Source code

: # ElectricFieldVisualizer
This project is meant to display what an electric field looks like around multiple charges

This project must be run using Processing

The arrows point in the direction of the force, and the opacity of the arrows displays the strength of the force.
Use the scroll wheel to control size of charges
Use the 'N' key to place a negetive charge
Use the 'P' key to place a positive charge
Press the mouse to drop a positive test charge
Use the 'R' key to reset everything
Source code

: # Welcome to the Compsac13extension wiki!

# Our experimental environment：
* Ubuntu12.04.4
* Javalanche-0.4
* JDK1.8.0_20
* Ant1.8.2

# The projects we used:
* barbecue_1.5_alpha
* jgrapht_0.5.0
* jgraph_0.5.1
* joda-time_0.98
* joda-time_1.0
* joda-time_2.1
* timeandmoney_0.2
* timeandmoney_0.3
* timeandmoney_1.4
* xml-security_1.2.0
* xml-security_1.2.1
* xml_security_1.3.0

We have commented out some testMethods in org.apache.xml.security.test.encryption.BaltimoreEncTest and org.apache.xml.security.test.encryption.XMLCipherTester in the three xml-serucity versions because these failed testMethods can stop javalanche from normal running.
________________________
### [Aim of the exercise]
Each line from the beginning of the entries to the line with "Use the 'N' key to place a negetive charge" must be repeated exactly, with both end lines kept and no other lines given.

### [Reply to the task]
Source code

: # ElectricFieldVisualizer
This project is meant to display what an electric field looks like around multiple charges

This project must be run using Processing

The arrows point in the direction of the force, and the opacity of the arrows displays the strength of the force.
Use the scroll wheel to control size of charges
Use the 'N' key to place a negetive charge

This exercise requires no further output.